Tuesday, June 11, 2013

classifier implementation

Let us consider an implementation of a machine learning classifier. Let us say we want the classifier to tell us if a given name is a male or a female.
Then the classifier we design has the following methods:
1) buildClassifer(Instances) This builds the classifier from scratch with the given dataset.
2) ToString() This returns information about the built classifier, e.g. the decision tree
3) distributionForInstance(Instance) returns a double array containing a percentage for each class label. This is a prediction method.
4) classifyInstance(Instance) returns the label.
Let us say we start with training data and test data. In the training data we have tokenized the words and that we have a hash table of words and their labels.
Next we form a decision tree based on rules we model from the data.
This we base on features. Features are like attributes to the names. They could be for example, start letter, end letter, count of characters, has alphabet, the number of syllables,  prefix, suffix etc.

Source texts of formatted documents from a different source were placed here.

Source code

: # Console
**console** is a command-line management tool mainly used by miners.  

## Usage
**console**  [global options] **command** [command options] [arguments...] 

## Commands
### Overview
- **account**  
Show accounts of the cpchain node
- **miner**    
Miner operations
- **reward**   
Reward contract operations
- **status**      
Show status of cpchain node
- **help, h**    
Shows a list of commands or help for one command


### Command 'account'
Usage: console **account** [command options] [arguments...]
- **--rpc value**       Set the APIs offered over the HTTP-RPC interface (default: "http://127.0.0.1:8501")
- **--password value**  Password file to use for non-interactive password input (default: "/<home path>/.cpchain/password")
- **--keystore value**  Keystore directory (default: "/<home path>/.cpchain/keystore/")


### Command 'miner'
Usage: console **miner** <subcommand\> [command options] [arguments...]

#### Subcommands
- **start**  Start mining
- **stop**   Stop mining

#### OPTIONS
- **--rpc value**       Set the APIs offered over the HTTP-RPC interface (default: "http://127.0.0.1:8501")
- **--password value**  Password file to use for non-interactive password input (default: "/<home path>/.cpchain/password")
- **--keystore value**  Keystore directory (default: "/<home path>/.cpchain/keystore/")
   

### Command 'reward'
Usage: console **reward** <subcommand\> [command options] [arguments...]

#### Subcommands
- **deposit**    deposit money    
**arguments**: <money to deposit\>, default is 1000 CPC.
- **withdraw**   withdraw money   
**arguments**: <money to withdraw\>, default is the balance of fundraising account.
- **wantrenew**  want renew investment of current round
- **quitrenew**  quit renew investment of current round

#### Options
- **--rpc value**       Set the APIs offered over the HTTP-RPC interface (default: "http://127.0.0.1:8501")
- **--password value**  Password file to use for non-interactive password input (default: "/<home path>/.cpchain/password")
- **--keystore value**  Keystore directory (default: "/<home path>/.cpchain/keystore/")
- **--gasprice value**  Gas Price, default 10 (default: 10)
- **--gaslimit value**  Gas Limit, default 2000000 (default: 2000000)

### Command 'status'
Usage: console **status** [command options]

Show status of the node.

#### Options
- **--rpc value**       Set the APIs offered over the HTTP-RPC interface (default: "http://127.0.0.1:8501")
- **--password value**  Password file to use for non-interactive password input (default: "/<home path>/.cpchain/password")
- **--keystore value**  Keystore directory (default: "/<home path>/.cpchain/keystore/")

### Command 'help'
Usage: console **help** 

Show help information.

We start with all the possible hypothesis for gender classification. While we can work with simple and obvious features, we should check each feature to see if it's helpful. This doesn't mean we build the model to include all the features, that is called overfitting and it doesn't work well because the model will have a higher chance of relying on quirkiness of training data and not generalize to newer data.
The features can be evaluated based on error analysis. The training set is used to perform error analysis. Having divided the corpus into appropriate data sets, we can separate out the training set from a dev-test set for error analysis. Keeping a separate data set for error analysis is important for the reason mentioned above.
The classify method is different from the accuracy and we need the frequency distribution to calculate the latter.
The implementation for the classifier can involve building a decision tree. The nodes of the decision trees will be the operations on the features. When one or more features are used to label a classifier, the decision tree is an efficient data structure to run each tuple on from a large data set. The decision tree is built by inserting expressions in the tree. This involves cloning the existing tree and adding the expressions.
The expressions are converted and expanded using a visitor pattern. The visitor pattern is useful in traversing the expression tree and adding the new expressions. A wide variety of expressions can be supported such as binary operations, logical operations, method call expressions etc. These expressions can be serialized so that they can be imported and exported. The expressions also support different operands such as strings, numerals etc.  In the case of the name classifier, some common examples are that names ending with 'yn' suffix are generally female and those ending "hn" are usually male. These kind of rules may have an error set which we can find and tune the model better. The implementation of the APIs are based on rules that are evaluated by iterating over the data. When the accuracy of the prediction is to be measured we lookup a frequency distribution that the classifier has populated from the training data.